# Problems with firewall and Network Magic



## william.stewart (Feb 1, 2006)

I have a home network, and tried to upgrade same by using Network Magic software. The software provides an easy way to use a home network when it works. I installed the software on all of the network computers, and thought it should do the job after examination. But, I found out differently. The computers could not talk to each other. So I contacted the manufacturer for their opinions. It finally boiled down to problems with my firewalls. I use Vcoms System 5 & 6 suites, and their firewalls. They do a good job, and the price of the suites is reasonable. They advised me to make sure that the firewalls would allow the program. The firewalls all have a settings screen where you can allow the exe files of any program to access as needed. All of the firewalls are set up per the Vcom, but they do not work, and neither vendor can offer any more help. I tested the network to see if the firewalls were really the culprit by disabling same. When I did the Network Magic Software worked as it should. Of course, I could not leave them disabled so now Network Magic doesn't work. I have heard and read so many good things I decided to join, and maybe get some answers/suggestions from my peers. It sure is nice to be here, and maybe I can help someone in the future. Thanks.


----------



## johnwill (Sep 26, 2002)

Well, I've never felt the need for any "magic" in configuring SOHO networks, in general it's pretty easy. What do you hope that Network Magic will do for you? I looked at their home page, and it appears that most of their "features" are answers to questions that nobody should have asked. :smile: I also believe they are offering a firewall capability, so you have two firewalls fighting it out for control. IMO, you're probably too well protected. :4-dontkno


----------



## william.stewart (Feb 1, 2006)

*Network Mgic*

Thanks for your response. You have given me some new ideas. I just liked the way Network Magic operated in comparison with my MS Network. There is a possibility that there is some firewall capabilities built into NM, but the vendor would not admit same.
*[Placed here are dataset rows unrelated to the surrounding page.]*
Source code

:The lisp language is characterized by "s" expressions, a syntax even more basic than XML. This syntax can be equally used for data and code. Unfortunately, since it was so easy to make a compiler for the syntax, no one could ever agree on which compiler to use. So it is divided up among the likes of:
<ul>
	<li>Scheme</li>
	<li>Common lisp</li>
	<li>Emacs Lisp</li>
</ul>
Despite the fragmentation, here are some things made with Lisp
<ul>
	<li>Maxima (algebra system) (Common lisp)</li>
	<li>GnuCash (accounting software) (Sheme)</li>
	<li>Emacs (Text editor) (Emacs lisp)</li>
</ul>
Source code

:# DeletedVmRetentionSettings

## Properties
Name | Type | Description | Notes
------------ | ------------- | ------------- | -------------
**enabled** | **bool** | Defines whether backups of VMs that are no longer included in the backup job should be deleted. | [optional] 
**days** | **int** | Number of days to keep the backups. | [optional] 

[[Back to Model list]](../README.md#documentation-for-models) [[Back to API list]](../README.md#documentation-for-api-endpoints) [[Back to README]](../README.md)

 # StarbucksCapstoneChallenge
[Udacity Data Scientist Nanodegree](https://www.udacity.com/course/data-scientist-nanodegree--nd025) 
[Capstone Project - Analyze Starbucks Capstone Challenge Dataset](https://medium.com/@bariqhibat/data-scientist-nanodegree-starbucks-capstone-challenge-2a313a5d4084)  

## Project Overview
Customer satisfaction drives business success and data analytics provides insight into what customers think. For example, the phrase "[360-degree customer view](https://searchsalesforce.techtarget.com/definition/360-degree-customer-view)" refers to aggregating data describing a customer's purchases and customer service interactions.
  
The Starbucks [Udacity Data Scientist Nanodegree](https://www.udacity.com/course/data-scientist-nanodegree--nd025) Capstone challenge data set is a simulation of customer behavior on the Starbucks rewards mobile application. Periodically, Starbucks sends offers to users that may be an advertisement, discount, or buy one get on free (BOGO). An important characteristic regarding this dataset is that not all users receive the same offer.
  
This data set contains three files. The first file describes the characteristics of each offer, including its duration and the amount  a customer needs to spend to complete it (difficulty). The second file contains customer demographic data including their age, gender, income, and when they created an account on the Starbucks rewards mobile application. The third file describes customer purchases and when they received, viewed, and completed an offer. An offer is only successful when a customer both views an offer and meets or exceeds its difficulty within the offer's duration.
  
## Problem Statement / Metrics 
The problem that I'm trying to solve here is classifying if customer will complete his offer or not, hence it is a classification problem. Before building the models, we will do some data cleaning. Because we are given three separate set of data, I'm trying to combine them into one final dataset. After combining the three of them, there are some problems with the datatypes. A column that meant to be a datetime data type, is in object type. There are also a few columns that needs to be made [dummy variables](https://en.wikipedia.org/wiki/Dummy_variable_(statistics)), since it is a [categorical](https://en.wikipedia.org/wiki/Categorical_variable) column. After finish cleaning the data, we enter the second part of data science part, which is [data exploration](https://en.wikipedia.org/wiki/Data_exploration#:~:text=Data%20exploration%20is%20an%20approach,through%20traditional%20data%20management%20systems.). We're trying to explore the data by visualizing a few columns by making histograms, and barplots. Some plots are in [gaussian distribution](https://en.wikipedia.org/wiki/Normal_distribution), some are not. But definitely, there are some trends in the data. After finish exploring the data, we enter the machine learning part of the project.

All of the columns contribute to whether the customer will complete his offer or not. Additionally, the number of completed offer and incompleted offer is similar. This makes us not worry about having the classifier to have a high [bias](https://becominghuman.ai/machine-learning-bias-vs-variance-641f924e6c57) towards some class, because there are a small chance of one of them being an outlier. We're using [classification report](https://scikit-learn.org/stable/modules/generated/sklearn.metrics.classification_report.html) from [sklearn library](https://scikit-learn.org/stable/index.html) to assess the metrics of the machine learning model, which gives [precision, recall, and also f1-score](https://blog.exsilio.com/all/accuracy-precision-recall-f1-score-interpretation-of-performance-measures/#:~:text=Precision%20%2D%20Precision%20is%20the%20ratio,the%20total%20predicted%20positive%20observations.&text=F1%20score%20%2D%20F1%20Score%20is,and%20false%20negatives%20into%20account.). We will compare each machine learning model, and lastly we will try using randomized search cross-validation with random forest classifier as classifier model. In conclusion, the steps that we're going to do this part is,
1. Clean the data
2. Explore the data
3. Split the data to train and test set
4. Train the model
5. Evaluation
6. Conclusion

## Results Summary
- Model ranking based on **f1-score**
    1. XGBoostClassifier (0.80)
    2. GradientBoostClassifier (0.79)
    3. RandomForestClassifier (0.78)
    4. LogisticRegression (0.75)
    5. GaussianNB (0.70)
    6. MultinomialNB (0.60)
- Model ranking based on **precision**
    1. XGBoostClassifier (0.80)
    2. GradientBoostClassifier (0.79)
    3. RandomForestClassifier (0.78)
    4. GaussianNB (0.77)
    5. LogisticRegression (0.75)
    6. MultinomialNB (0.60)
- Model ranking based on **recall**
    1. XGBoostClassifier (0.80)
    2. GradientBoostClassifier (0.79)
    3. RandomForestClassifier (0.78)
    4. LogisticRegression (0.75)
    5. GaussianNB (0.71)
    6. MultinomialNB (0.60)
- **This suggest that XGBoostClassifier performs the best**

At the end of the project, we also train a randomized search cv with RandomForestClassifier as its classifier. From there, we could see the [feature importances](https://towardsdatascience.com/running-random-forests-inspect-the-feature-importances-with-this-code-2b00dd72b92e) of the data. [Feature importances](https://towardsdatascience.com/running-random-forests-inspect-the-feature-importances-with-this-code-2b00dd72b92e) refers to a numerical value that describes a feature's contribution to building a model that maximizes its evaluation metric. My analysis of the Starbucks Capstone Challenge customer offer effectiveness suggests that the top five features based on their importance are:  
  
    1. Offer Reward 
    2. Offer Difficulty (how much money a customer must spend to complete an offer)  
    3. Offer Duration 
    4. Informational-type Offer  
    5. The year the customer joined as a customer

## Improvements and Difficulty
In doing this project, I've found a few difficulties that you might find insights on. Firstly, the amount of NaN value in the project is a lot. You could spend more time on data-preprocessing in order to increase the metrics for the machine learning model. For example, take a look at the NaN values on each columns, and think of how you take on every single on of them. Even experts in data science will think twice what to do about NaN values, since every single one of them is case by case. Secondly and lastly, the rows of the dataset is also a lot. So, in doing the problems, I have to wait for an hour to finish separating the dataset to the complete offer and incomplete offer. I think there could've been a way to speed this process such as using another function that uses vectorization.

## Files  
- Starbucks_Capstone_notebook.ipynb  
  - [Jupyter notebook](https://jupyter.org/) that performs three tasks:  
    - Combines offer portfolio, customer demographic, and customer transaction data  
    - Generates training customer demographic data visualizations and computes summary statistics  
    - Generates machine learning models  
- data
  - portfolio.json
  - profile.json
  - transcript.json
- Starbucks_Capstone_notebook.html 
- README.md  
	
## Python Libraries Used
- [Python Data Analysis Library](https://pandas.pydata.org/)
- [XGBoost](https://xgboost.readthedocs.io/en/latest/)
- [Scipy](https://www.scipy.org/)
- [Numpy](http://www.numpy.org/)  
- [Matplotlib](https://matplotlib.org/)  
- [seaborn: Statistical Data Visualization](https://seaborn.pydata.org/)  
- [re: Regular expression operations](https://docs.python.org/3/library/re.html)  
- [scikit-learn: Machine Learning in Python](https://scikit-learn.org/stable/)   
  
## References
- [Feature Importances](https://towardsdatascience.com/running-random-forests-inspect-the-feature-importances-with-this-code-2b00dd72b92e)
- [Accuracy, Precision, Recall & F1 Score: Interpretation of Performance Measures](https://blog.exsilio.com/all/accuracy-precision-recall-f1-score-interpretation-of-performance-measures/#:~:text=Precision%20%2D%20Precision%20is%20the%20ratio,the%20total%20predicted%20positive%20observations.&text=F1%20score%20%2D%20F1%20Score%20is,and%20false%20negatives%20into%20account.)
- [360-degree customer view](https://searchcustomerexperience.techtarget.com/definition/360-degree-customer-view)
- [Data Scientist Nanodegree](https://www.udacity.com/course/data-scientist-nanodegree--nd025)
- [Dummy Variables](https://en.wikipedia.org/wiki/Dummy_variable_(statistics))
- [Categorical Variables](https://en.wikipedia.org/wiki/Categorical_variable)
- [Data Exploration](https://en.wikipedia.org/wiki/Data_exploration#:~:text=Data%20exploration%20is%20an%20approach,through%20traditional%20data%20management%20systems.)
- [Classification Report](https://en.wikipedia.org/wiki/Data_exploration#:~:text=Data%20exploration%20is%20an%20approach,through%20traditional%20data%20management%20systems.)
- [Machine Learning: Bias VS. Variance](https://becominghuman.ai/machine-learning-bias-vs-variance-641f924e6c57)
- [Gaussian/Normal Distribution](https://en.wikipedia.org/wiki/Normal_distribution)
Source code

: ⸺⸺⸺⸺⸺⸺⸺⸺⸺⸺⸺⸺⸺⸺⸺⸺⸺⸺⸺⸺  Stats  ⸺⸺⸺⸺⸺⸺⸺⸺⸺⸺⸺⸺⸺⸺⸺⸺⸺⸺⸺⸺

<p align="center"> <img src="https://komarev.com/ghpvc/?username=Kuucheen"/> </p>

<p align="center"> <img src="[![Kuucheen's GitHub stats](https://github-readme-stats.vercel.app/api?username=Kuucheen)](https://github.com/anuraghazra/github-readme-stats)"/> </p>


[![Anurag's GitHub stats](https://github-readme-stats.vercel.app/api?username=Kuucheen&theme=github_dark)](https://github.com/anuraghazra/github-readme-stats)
Thanks.


----------



## johnwill (Sep 26, 2002)

Some of the "features" look troublesome to me, like:

PC Shield: Locks Down Shared Files When Using Foreign Networks 

I don't have any experience with this package, so I can't be more concise, it just seems you have a lot of stuff running that you probably don't need.

FWIW, I've run for years with just the basic router firewall here, and we haven't had any malware make it through. I have a current AV and spyware detection program, that's about it.


----------